It is remarkable that the course of what we are wont to call civilization is in a great measure parallel with that of language. During the Mycenæan age in Greece the arts flourished to a degree that seemed almost godlike to Homer's contemporaries. The historic era in Egypt and Mesopotamia, the beginning of which is placed about three thousand years b.c., is one of decline. The same is true of Mexico and Central America. Here not only the age of growth, but also that of decay, has been swept into the bottomless pit of oblivion. We see much and know nothing.

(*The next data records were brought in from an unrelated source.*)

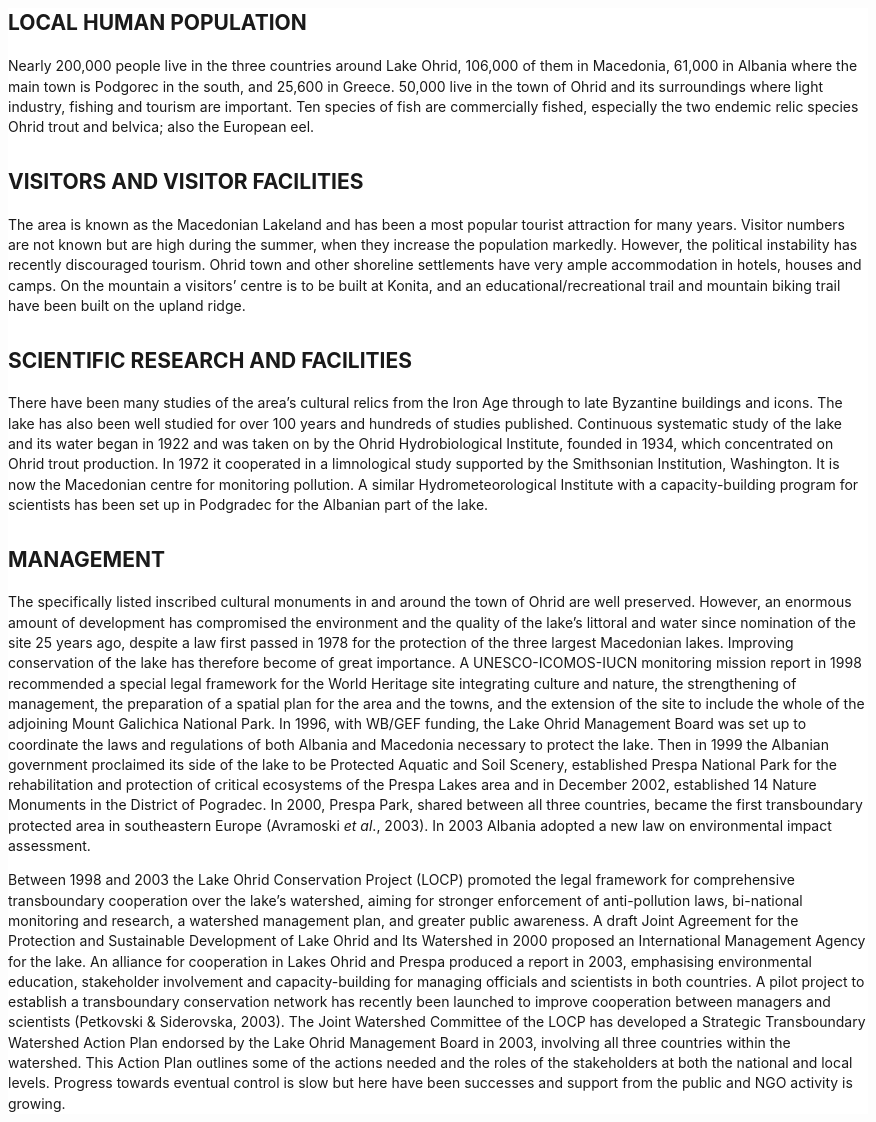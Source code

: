 LOCAL HUMAN POPULATION
----------------------

Nearly 200,000 people live in the three countries around Lake Ohrid, 106,000 of them in Macedonia, 61,000 in Albania where the main town is Podgorec in the south, and 25,600 in Greece. 50,000 live in the town of Ohrid and its surroundings where light industry, fishing and tourism are important. Ten species of fish are commercially fished, especially the two endemic relic species Ohrid trout and belvica; also the European eel.

VISITORS AND VISITOR FACILITIES
-------------------------------

The area is known as the Macedonian Lakeland and has been a most popular tourist attraction for many years. Visitor numbers are not known but are high during the summer, when they increase the population markedly. However, the political instability has recently discouraged tourism. Ohrid town and other shoreline settlements have very ample accommodation in hotels, houses and camps. On the mountain a visitors’ centre is to be built at Konita, and an educational/recreational trail and mountain biking trail have been built on the upland ridge.

SCIENTIFIC RESEARCH AND FACILITIES
----------------------------------

There have been many studies of the area’s cultural relics from the Iron Age through to late Byzantine buildings and icons. The lake has also been well studied for over 100 years and hundreds of studies published. Continuous systematic study of the lake and its water began in 1922 and was taken on by the Ohrid Hydrobiological Institute, founded in 1934, which concentrated on Ohrid trout production. In 1972 it cooperated in a limnological study supported by the Smithsonian Institution, Washington. It is now the Macedonian centre for monitoring pollution. A similar Hydrometeorological Institute with a capacity-building program for scientists has been set up in Podgradec for the Albanian part of the lake.

MANAGEMENT
----------

The specifically listed inscribed cultural monuments in and around the town of Ohrid are well preserved. However, an enormous amount of development has compromised the environment and the quality of the lake’s littoral and water since nomination of the site 25 years ago, despite a law first passed in 1978 for the protection of the three largest Macedonian lakes. Improving conservation of the lake has therefore become of great importance. A UNESCO-ICOMOS-IUCN monitoring mission report in 1998 recommended a special legal framework for the World Heritage site integrating culture and nature, the strengthening of management, the preparation of a spatial plan for the area and the towns, and the extension of the site to include the whole of the adjoining Mount Galichica National Park. In 1996, with WB/GEF funding, the Lake Ohrid Management Board was set up to coordinate the laws and regulations of both Albania and Macedonia necessary to protect the lake. Then in 1999 the Albanian government proclaimed its side of the lake to be Protected Aquatic and Soil Scenery, established Prespa National Park for the rehabilitation and protection of critical ecosystems of the Prespa Lakes area and in December 2002, established 14 Nature Monuments in the District of Pogradec. In 2000, Prespa Park, shared between all three countries, became the first transboundary protected area in southeastern Europe (Avramoski *et al*., 2003). In 2003 Albania adopted a new law on environmental impact assessment.

Between 1998 and 2003 the Lake Ohrid Conservation Project (LOCP) promoted the legal framework for comprehensive transboundary cooperation over the lake’s watershed, aiming for stronger enforcement of anti-pollution laws, bi-national monitoring and research, a watershed management plan, and greater public awareness. A draft Joint Agreement for the Protection and Sustainable Development of Lake Ohrid and Its Watershed in 2000 proposed an International Management Agency for the lake. An alliance for cooperation in Lakes Ohrid and Prespa produced a report in 2003, emphasising environmental education, stakeholder involvement and capacity-building for managing officials and scientists in both countries. A pilot project to establish a transboundary conservation network has recently been launched to improve cooperation between managers and scientists (Petkovski & Siderovska, 2003). The Joint Watershed Committee of the LOCP has developed a Strategic Transboundary Watershed Action Plan endorsed by the Lake Ohrid Management Board in 2003, involving all three countries within the watershed. This Action Plan outlines some of the actions needed and the roles of the stakeholders at both the national and local levels. Progress towards eventual control is slow but here have been successes and support from the public and NGO activity is growing.
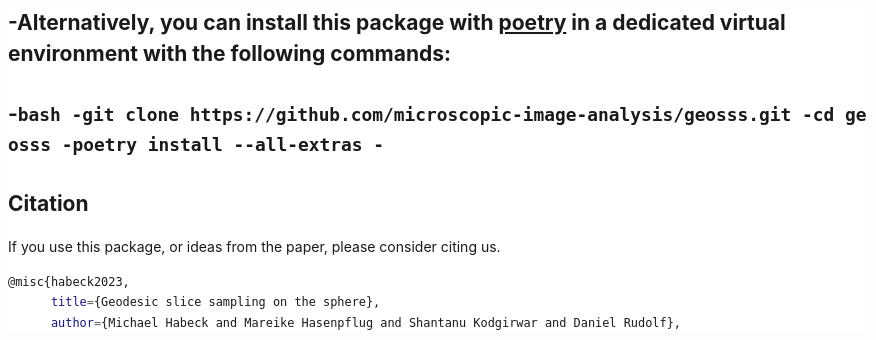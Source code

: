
  ```python
 ```
 
-Alternatively, you can install this package with [poetry](https://github.com/python-poetry/poetry) in a dedicated virtual environment with the following commands:
-
-```bash
-git clone https://github.com/microscopic-image-analysis/geosss.git
-cd geosss
-poetry install --all-extras
-```
-
 ## Citation
 
 If you use this package, or ideas from the paper, please consider citing us.
 ```bash
 @misc{habeck2023,
       title={Geodesic slice sampling on the sphere}, 
       author={Michael Habeck and Mareike Hasenpflug and Shantanu Kodgirwar and Daniel Rudolf},
```

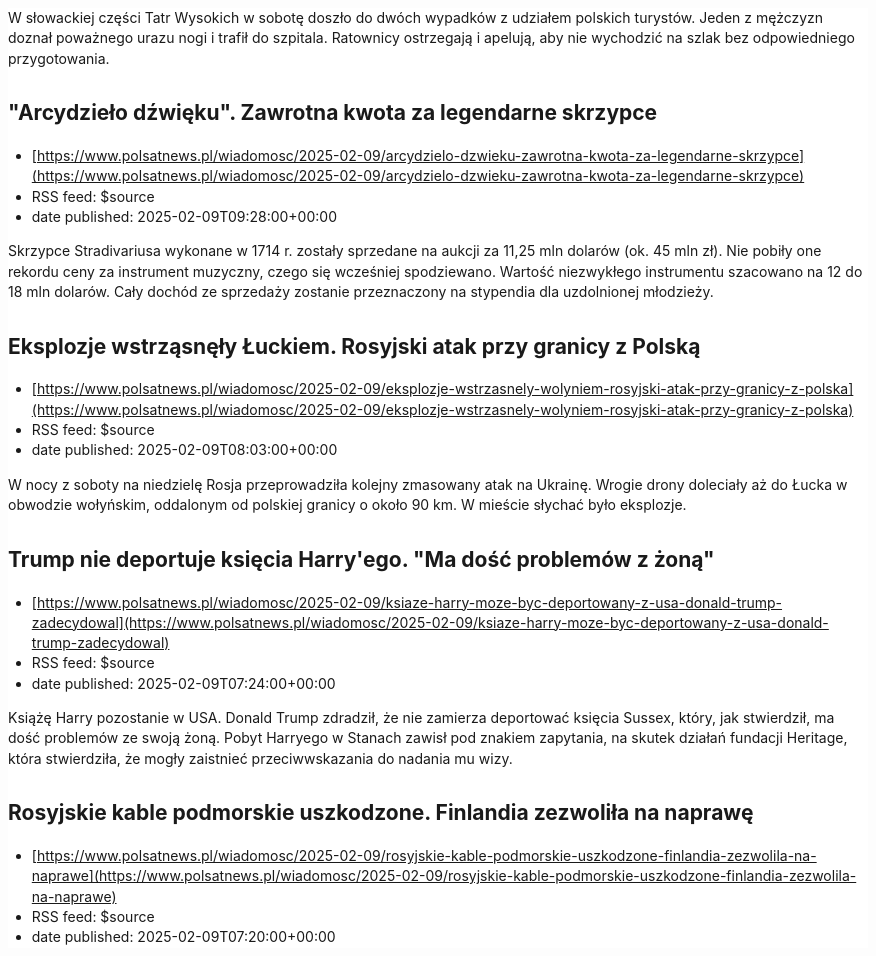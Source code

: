 W słowackiej części Tatr Wysokich w sobotę doszło do dwóch wypadków z udziałem polskich turystów. Jeden z mężczyzn doznał poważnego urazu nogi i trafił do szpitala. Ratownicy ostrzegają i apelują, aby nie wychodzić na szlak bez odpowiedniego przygotowania.

## "Arcydzieło dźwięku". Zawrotna kwota za legendarne skrzypce
 - [https://www.polsatnews.pl/wiadomosc/2025-02-09/arcydzielo-dzwieku-zawrotna-kwota-za-legendarne-skrzypce](https://www.polsatnews.pl/wiadomosc/2025-02-09/arcydzielo-dzwieku-zawrotna-kwota-za-legendarne-skrzypce)
 - RSS feed: $source
 - date published: 2025-02-09T09:28:00+00:00

Skrzypce Stradivariusa wykonane w 1714 r. zostały sprzedane na aukcji za 11,25 mln dolarów (ok. 45 mln zł). Nie pobiły one rekordu ceny za instrument muzyczny, czego się wcześniej spodziewano. Wartość niezwykłego instrumentu szacowano na 12 do 18 mln dolarów. Cały dochód ze sprzedaży zostanie przeznaczony na stypendia dla uzdolnionej młodzieży.

## Eksplozje wstrząsnęły Łuckiem. Rosyjski atak przy granicy z Polską
 - [https://www.polsatnews.pl/wiadomosc/2025-02-09/eksplozje-wstrzasnely-wolyniem-rosyjski-atak-przy-granicy-z-polska](https://www.polsatnews.pl/wiadomosc/2025-02-09/eksplozje-wstrzasnely-wolyniem-rosyjski-atak-przy-granicy-z-polska)
 - RSS feed: $source
 - date published: 2025-02-09T08:03:00+00:00

W nocy z soboty na niedzielę Rosja przeprowadziła kolejny zmasowany atak na Ukrainę. Wrogie drony doleciały aż do Łucka w obwodzie wołyńskim, oddalonym od polskiej granicy o około 90 km. W mieście słychać było eksplozje.

## Trump nie deportuje księcia Harry'ego. "Ma dość problemów z żoną"
 - [https://www.polsatnews.pl/wiadomosc/2025-02-09/ksiaze-harry-moze-byc-deportowany-z-usa-donald-trump-zadecydowal](https://www.polsatnews.pl/wiadomosc/2025-02-09/ksiaze-harry-moze-byc-deportowany-z-usa-donald-trump-zadecydowal)
 - RSS feed: $source
 - date published: 2025-02-09T07:24:00+00:00

Książę Harry pozostanie w USA. Donald Trump zdradził, że nie zamierza deportować księcia Sussex, który, jak stwierdził, ma dość problemów ze swoją żoną. Pobyt Harryego w Stanach zawisł pod znakiem zapytania, na skutek działań fundacji Heritage, która stwierdziła, że mogły zaistnieć przeciwwskazania do nadania mu wizy.

## Rosyjskie kable podmorskie uszkodzone. Finlandia zezwoliła na naprawę
 - [https://www.polsatnews.pl/wiadomosc/2025-02-09/rosyjskie-kable-podmorskie-uszkodzone-finlandia-zezwolila-na-naprawe](https://www.polsatnews.pl/wiadomosc/2025-02-09/rosyjskie-kable-podmorskie-uszkodzone-finlandia-zezwolila-na-naprawe)
 - RSS feed: $source
 - date published: 2025-02-09T07:20:00+00:00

That thought embraces more than speech may often be inferred from a study of public speakers. When persons who are in the habit of thinking rather than talking endeavor to express themselves in public they are frequently at a loss. They hesitate, repeat, often use the wrong word, and are ill at ease for the reason that the vocabulary which they have at immediate command does not offer the exact terms they need. This is particularly true of mathematicians, who are proverbially poor speakers. Take another example similar in kind. I am translating from a foreign tongue into my own. I come across a word for which an equivalent does not at once occur to me. My memory brings into consciousness several synonyms, but all are rejected by my judgment as inadequate. My memory may be compared to a plane surface on which my judgment moves about like a flash-light until it discovers what I am looking for. Or I may come across a foreign word that has no English equivalent. I must therefore transfer it bodily or use an approximation. In such cases the dictionary rarely affords any aid. It furnishes me, perhaps, with a number of more or less equivalents, but it does not help me to select the particular word I am in search of. Again, assuming that Leibniz discovered the Differential Calculus, did he do so with the German, the French or the Latin language? Although we are not justified in assuming that the discovery could have been made by a dumb person, it lies within a sphere of thought where words count for little. There is abundant evidence to prove that many of the subanimals carry on elementary trains of reasoning which lead them to conform their actions to new conditions. They depart from their usual routine. In the child, thought and speech are developed, pari passu, but after a while the latter is no longer indispensable. They need a support just as they do in learning to walk. That thought and reason are not identical may thus be judged in its lowest forms by the conduct of certain animals and from the lowest races such as the Euegians and Bushmen, since the reasoning powers of the latter always remain at the puerile stage, but also from those persons who have risen into an intellectual region where words are inadequate to express their ideas.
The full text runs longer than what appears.